# MTB geklaut !



## reaction187 (16. April 2014)

Hallo,

mein mtb wurde mir heute aus der Einfahrt geklaut, es stand da nur kurze Zeit unbeaufsichtigt hinter dem Anhänger vom Auto, eigentlich kaum zu sehen... jetzt ist es nicht mehr da!

Ich möchte hier gar nicht schreiben was ich mit demjenigen anstellen würde der so dreist ist und sich auf fremdes Grundstück wagt und sich dann auch noch fremdes Eigentum aneignet! Das kann sich wohl jeder denken.

Hierum gehts:

http://fotos.mtb-news.de/p/1373057?page=2&in=user

Falls es jemand in *Bielefeld *sieht, oder wo auch sonst immer, bitte melden.

Danke


----------



## AndyBar (17. April 2014)

Sauerei! halte die Augen offen!


----------



## MTB-News.de




----------



## wolfi (17. April 2014)

sauerrei!!!!
ich kann das nachempfinden.
mir ging es vor gut 2 jahren ähnlich.
saubeutel!!!!
poste das rad auf jeden fall noch hier:
http://www.mtb-news.de/forum/t/gestohlene-bikes.185240/page-180#post-11896091
gruß
wolfi
ps: in welcher ecke owls war der diebstahl?


----------



## reaction187 (17. April 2014)

Hallo,

war eben bei der Polizei... anzeige gemacht. Die halten nun auch die Augen danach offen... mal sehen, vielleicht tauchts ja wieder auf, wenns nicht schon umlackiert irgendwo nach Syrien verfrachtet wurde...

Echt zum kotzen sowas, das erste selbstgebaute bike, in meiner lieblingsfarbe mit xtr 9-fach Schaltung, ich darf gar nicht dran denken 

Natürlich bin ich auch etwas selber schuld, es da so stehen zu lassen... ich hatte es vergessen und es war dann schon leicht dunkel geworden, als ich geguckt hab wars weg. Dabei wohn ich in einer recht ruhigen vornehmen Ecke.

@wolfi 
Bielefeld - Senne


----------



## wolfi (17. April 2014)

Mach automatisierte Suchanfragen bei ebay und schau regelmässig bei ebay Kleinanzeigen rein. Mein bike ist nach einem Jahr wieder aufgetaucht. In Bielefeld!!

vrom schmartpfon


----------



## reaction187 (17. April 2014)

echt? da hast du aber ein glück gehabt.

was bedeutet automatisierte suchanfragen? der tipp mit ebay kleinanzeigen ist gut! danke.

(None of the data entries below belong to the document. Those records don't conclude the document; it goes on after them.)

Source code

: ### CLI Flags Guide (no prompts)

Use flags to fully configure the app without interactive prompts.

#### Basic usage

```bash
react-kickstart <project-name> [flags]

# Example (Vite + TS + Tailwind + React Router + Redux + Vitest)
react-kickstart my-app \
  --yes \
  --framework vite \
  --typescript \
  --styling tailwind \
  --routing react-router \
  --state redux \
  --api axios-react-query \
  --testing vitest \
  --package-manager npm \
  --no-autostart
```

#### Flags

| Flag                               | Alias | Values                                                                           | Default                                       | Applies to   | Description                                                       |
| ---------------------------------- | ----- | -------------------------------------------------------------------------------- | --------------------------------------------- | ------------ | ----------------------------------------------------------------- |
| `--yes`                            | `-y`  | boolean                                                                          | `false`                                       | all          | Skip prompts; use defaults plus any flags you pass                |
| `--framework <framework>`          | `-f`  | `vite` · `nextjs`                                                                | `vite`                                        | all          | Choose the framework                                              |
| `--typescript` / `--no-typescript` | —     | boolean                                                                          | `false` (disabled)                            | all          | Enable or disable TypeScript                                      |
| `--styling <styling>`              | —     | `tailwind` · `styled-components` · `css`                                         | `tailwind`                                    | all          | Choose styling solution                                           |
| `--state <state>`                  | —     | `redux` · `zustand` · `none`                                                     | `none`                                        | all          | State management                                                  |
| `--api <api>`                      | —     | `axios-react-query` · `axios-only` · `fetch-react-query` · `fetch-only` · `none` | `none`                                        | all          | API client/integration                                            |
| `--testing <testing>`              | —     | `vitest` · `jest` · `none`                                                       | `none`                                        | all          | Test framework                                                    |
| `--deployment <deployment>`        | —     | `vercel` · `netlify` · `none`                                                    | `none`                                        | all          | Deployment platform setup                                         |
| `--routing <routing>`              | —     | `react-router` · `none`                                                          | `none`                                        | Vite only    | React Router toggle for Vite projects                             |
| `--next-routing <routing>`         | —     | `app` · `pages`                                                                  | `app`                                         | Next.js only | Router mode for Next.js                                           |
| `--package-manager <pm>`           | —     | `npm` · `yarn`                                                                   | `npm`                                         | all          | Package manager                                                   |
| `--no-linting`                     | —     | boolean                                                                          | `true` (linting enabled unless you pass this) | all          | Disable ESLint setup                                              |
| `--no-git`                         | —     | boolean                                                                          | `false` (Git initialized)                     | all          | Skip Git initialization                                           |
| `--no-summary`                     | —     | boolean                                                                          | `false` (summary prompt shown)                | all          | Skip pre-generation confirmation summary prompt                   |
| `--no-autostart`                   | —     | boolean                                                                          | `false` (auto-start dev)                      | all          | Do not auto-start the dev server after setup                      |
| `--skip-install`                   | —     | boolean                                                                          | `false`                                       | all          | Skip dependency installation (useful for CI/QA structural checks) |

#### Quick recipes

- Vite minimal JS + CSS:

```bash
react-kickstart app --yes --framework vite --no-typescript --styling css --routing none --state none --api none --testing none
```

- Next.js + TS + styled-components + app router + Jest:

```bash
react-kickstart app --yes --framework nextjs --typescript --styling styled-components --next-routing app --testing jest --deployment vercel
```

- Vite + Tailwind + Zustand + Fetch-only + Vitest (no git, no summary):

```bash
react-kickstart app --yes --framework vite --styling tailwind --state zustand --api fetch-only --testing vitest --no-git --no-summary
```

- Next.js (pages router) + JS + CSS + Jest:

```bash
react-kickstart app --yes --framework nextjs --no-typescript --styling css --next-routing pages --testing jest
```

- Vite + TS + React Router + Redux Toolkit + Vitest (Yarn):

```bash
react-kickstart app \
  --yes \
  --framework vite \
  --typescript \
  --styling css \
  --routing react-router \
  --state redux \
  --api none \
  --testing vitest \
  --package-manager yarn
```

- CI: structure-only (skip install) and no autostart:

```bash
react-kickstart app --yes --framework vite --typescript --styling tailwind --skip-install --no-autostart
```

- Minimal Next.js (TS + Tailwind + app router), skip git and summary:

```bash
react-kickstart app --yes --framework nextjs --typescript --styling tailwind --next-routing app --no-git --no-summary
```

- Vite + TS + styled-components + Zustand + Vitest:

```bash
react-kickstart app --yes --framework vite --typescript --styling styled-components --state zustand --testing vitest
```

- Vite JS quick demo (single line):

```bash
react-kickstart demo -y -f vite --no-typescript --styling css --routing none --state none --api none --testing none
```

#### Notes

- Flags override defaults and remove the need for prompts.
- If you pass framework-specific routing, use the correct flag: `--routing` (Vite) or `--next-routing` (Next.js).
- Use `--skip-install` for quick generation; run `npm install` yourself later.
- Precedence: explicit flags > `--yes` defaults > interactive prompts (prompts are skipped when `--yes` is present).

Mein bike fehlt mir :-( Echt ärgerlich sowas.


----------



## Sumsemann (17. April 2014)

Ich wohne auch in der Senne und werde auf alle Fälle hier meine Augen aufhalten!!!


----------



## reaction187 (17. April 2014)

oh, cool  wo wohnst du denn genau, also in welcher ecke ca.?


----------



## Sumsemann (17. April 2014)

Oberhalb der B68 
Im Bereich Senner Hellweg / Osningstr. / Nordkampweg


----------



## reaction187 (17. April 2014)

ach da.... das ist bei der bahnhaltestelle und dann weiter rechts, von mir aus gesehen  kenne ich! bin ich auch schon langgefahren... noble gegend da oben


----------



## Sumsemann (17. April 2014)

Mir haben´s hier aber auch schon ne Stadtschlampe unterm Carport weggeklaut und damals 2x versucht mein Motorrad zu Klauen...


----------



## MTB-News.de




----------



## reaction187 (17. April 2014)

hätt ich nicht geacht, sowas hier in senne...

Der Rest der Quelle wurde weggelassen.